# Problem requirements
Pull every line holding the word "your" out of the data and copy it.

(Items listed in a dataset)

§ §

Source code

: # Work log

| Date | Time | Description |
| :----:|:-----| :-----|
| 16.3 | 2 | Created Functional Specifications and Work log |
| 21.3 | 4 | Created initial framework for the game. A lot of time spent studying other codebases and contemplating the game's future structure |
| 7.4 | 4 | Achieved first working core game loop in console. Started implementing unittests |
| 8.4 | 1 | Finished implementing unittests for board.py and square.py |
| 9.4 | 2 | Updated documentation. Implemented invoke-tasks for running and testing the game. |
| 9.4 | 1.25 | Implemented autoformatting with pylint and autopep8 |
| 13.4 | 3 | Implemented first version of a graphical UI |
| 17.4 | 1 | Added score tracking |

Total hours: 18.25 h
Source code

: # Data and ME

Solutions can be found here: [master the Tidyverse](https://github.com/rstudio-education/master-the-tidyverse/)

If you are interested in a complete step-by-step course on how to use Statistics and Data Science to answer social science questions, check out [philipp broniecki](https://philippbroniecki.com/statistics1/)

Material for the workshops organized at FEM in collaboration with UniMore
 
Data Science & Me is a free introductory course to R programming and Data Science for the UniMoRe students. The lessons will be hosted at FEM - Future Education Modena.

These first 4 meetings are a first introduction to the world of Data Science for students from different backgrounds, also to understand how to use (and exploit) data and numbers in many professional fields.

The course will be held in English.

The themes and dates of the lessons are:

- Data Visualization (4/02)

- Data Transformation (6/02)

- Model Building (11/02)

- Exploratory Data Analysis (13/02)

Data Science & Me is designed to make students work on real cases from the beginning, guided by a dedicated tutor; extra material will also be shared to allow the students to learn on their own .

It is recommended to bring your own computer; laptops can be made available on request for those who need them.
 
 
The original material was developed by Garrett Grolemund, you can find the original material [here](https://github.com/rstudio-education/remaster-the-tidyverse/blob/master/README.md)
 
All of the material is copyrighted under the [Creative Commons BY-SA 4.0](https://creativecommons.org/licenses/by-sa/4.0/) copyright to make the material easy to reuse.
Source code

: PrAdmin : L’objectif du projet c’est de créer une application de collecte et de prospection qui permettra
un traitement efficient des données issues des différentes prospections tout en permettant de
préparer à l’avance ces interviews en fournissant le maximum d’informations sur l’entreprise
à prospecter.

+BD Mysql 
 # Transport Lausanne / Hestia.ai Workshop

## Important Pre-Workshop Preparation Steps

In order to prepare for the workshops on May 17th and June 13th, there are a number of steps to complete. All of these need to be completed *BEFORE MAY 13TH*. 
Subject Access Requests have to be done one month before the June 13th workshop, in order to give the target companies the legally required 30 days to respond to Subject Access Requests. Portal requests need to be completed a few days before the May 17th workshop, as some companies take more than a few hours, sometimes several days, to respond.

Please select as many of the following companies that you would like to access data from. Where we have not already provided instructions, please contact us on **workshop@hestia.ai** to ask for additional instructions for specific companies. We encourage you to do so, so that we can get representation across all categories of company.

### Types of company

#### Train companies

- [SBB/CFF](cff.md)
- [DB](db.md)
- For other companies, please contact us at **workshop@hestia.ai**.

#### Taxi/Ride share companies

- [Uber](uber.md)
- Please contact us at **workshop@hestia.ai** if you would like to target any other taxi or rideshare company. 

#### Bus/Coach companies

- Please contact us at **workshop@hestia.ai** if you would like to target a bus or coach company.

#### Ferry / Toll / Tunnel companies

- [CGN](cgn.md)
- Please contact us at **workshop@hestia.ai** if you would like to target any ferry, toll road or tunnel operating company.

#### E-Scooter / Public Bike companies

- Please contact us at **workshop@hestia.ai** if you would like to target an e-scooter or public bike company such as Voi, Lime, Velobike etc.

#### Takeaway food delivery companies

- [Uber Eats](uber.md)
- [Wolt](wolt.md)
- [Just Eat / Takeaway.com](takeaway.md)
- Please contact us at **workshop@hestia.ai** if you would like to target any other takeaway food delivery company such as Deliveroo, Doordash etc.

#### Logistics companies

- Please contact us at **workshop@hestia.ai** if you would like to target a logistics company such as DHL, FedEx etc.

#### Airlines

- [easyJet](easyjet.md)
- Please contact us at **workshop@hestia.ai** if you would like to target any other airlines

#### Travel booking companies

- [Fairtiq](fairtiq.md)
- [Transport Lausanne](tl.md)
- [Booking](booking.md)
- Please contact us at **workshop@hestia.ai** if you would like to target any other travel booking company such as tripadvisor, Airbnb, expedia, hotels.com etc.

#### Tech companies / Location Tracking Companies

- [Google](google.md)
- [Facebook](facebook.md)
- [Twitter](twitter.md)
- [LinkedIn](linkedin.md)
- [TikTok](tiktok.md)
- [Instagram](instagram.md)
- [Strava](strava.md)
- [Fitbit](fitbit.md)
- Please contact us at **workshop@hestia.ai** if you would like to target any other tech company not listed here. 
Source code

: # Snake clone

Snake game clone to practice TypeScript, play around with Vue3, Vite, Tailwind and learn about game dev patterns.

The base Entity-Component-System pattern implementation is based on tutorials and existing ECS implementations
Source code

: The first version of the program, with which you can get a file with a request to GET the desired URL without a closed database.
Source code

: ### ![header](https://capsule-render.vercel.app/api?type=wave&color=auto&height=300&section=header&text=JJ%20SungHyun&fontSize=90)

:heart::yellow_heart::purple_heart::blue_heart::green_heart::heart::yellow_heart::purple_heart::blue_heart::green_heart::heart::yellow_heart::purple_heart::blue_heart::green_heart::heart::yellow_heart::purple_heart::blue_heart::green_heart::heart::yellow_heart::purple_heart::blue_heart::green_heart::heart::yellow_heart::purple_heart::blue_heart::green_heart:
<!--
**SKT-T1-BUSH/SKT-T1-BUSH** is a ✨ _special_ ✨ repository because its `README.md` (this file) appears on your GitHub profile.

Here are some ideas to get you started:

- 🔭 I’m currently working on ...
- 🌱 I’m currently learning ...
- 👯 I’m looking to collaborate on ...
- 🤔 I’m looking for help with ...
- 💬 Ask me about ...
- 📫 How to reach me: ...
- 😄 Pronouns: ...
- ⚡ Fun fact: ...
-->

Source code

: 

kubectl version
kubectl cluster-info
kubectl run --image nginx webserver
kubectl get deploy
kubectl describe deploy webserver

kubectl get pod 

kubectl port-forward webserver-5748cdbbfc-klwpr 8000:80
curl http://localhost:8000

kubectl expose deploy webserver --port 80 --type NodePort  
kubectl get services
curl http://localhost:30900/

§ §

# Solution to the problem
It is recommended to bring your own computer; laptops can be made available on request for those who need them.
**SKT-T1-BUSH/SKT-T1-BUSH** is a ✨ _special_ ✨ repository because its `README.md` (this file) appears on your GitHub profile.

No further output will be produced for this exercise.